China’s economy expanded more than expected in the first three months of the year as government moves to kickstart growth helped offset weak global demand and a US trade war, data showed Wednesday.
The 6.4 percent reading was the latest in a string of figures indicating the world’s number-two economy and key driver of global growth is stabilizing after decelerating every quarter last year, though officials warned of headwinds.
“The national economy enjoyed stable performance with growing positive factors, and stronger market expectation and confidence,” said National Bureau of Statistics spokesman Mao Shengyong.
“Given slowing global economic growth and international trade, increasing international uncertainties and prominent domestic structural issues, the task of reform and development is arduous and downward pressure on the economy persists,” said Mao.
Top policymakers in Beijing last month unveiled a number of major plans to support the flagging economy with massive tax cuts, fee reductions, and financing support.
Officials pressed on with the drive to shift China to a more sustainable growth model, strengthened policies to counter the downturn and “spared no effort to put the policies into effect”, said Mao.

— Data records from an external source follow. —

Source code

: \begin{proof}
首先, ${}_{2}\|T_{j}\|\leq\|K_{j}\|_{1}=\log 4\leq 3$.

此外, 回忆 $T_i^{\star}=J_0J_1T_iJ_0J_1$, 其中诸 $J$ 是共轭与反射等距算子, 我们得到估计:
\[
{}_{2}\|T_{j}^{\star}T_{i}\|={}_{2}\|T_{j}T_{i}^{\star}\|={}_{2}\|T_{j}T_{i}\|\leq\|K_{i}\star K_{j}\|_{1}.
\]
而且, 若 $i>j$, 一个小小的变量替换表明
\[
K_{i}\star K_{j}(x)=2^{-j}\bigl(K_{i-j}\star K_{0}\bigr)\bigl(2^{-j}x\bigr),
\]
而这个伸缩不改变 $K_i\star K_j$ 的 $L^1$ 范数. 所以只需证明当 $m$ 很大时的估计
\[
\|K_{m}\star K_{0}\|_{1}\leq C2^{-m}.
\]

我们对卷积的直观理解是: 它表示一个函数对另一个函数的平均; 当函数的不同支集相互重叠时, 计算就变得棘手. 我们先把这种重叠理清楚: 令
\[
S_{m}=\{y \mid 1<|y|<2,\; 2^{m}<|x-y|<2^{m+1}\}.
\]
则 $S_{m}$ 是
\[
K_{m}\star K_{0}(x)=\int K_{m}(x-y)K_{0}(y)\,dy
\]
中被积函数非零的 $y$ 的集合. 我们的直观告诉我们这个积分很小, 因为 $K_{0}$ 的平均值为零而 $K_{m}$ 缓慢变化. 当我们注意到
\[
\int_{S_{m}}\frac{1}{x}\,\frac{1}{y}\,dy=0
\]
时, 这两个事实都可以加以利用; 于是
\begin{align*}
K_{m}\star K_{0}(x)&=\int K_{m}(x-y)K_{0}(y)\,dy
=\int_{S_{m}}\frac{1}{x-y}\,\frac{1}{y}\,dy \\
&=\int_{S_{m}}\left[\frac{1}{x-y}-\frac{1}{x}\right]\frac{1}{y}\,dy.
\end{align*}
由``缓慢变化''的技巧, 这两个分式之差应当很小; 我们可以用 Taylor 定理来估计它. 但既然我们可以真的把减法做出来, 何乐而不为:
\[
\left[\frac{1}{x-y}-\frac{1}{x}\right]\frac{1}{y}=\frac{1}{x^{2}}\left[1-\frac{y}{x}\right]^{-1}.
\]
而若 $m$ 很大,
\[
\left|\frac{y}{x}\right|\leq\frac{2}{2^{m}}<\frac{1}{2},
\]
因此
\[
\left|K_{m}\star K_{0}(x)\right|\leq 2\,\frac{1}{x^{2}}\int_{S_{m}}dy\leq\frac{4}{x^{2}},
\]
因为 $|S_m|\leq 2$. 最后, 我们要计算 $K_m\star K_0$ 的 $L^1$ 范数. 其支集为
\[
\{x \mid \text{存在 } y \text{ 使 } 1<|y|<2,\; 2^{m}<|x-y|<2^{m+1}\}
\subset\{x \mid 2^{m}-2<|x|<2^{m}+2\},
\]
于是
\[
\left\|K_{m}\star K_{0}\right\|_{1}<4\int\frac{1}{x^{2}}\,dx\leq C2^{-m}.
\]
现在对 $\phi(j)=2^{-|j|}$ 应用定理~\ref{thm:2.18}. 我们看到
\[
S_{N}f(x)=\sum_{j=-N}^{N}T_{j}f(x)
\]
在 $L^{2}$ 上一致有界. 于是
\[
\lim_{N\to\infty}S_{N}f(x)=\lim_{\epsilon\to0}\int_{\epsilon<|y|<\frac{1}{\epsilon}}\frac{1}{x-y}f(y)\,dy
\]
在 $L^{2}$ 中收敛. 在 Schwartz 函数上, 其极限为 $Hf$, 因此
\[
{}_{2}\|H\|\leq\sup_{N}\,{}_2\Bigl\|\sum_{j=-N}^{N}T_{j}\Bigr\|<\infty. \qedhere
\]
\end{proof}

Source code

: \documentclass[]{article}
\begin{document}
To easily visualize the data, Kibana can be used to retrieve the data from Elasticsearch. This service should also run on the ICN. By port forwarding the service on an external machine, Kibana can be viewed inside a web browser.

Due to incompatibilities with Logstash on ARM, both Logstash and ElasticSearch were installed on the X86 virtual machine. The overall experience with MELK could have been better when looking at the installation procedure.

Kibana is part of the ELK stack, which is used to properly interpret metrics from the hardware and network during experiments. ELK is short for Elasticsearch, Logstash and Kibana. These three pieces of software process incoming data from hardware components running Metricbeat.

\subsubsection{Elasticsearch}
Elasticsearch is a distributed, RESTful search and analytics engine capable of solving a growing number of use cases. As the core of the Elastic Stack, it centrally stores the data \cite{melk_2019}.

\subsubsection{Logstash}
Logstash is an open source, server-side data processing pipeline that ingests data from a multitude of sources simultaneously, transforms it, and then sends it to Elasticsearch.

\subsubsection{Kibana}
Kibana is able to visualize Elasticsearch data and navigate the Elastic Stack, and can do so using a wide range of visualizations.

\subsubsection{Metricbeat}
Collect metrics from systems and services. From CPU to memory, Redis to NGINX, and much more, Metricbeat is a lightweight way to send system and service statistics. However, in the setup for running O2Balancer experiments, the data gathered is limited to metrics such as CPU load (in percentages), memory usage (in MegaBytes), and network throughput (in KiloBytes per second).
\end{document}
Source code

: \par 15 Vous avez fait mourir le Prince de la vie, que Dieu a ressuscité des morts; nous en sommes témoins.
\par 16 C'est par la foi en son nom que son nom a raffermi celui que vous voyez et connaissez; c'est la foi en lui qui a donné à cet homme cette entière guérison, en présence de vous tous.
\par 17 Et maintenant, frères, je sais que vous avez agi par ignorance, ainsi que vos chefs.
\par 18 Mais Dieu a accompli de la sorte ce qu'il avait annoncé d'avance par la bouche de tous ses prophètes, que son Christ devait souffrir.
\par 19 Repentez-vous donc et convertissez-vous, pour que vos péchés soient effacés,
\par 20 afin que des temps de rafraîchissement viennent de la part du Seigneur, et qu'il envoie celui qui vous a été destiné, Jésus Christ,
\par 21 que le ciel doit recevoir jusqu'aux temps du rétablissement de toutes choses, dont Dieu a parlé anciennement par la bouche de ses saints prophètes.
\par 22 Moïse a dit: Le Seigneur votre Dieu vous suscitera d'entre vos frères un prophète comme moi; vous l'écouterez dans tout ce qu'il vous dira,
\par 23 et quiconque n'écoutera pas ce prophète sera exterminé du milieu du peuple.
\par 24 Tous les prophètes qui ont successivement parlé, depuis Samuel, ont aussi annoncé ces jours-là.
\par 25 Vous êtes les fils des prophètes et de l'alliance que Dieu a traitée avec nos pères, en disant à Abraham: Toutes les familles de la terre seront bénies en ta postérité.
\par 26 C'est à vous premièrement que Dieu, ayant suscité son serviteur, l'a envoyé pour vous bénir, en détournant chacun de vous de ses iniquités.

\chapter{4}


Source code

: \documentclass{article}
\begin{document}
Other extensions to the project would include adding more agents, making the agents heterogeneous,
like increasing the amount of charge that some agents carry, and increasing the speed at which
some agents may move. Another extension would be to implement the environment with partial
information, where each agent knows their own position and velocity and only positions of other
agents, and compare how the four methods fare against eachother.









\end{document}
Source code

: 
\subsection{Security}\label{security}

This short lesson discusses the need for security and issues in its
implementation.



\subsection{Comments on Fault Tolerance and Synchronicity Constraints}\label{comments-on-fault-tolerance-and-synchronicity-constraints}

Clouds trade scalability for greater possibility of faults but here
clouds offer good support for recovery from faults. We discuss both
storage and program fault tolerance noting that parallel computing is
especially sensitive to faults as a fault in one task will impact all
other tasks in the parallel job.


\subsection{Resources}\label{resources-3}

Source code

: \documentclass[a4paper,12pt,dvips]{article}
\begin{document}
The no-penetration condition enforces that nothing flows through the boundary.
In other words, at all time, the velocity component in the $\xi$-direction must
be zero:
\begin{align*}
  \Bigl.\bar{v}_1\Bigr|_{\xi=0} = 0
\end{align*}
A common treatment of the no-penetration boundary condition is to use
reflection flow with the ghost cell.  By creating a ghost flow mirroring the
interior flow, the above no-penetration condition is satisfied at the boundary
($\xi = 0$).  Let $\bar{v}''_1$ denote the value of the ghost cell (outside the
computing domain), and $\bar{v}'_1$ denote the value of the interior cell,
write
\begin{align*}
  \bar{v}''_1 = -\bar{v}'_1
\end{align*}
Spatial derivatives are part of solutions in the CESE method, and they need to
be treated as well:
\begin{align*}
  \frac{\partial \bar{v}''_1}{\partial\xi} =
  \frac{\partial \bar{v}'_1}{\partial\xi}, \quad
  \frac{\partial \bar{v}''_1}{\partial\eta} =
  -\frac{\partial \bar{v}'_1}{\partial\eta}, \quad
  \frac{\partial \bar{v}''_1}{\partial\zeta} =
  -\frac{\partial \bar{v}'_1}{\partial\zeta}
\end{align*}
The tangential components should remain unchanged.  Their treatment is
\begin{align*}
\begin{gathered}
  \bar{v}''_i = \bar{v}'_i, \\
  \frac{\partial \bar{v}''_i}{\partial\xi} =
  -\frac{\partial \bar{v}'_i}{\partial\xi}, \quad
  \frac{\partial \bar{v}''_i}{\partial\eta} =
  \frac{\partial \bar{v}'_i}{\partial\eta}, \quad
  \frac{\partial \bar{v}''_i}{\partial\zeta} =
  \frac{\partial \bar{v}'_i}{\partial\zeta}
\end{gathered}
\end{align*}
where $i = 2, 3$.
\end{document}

Beijing faces a delicate balancing act as it tries to support businesses in need of credit, without further inflating its debt balloon.
A strong March
New credit flooded into the financial system last month, with the growth of bank loans and total outstanding credit accelerating — thanks to measures to boost lending — though analysts say it will take about six months to spark a full economic turnaround.
“The better-than-expected (first quarter) figures reflect a strong March,” said Julian Evans-Pritchard of Capital Economics in a note, adding seasonal factors could have contributed to the uptick.
“With credit growth now accelerating and sentiment improving, China’s economy will bottom out before long if it hasn’t already,” he said.
The government lowered its growth target for China this year to 6.0-6.5 percent, having chalked up its slowest pace for almost three decades in 2018.
However, while growth remains relatively slow, the crucial unemployment rate remains low and fell to 5.2 percent in March from 5.3 percent in February.
Beijing is counting on consumers and renewed investment to stabilize the economy.
The latest data showed retail sales for March rose 8.7 percent on-year after stagnating at 15-year lows for three months, though data Friday revealed imports plunged in the first quarter, feeding worries about weak demand.
And infrastructure spending expanded 4.4 percent in the first three months, sharply up from 3.8 percent last year when the government stepped up a campaign against debt and financial risk.
PBoC stimulus ‘caution’
The broader fixed-asset investment indicator rose 6.3 percent for the first three months of the year, from 6.1 percent in January-February.
Output growth at China’s factories and workshops in March shot up 8.5 percent, from 5.3 percent in the first two months, well above forecasts.
The figures come after a number of positive indicators on the economy, including improving factory activity and inflation, pointing to a brighter outlook.
“From Beijing’s perspective, this set of data should show that the policy reset in mid-2018 from de-leverage to growth support is starting to yield results,” said Tai Hui, chief market strategist for Asia-Pacific at JP Morgan Asset Management.
Investors who have ploughed back into Chinese stocks have been counting on continued stimulus from Beijing but with the economy steadying leaders could pull back from further support, analysts warned.
“The People’s Bank of China appears to be more cautious about further easing,” said Raymond Yeung, an economist at ANZ bank.
“We believe that policymakers will reassess the need for further stimulus,” he said in a note.
Another drag on the economy, the US-China trade war, appears to be approaching a resolution with both sides sounding notes of optimism that a deal will be done.
The two sides have exchanged tariffs on more than $360 billion in two-way trade, hurting manufacturers in China and farmers in the US.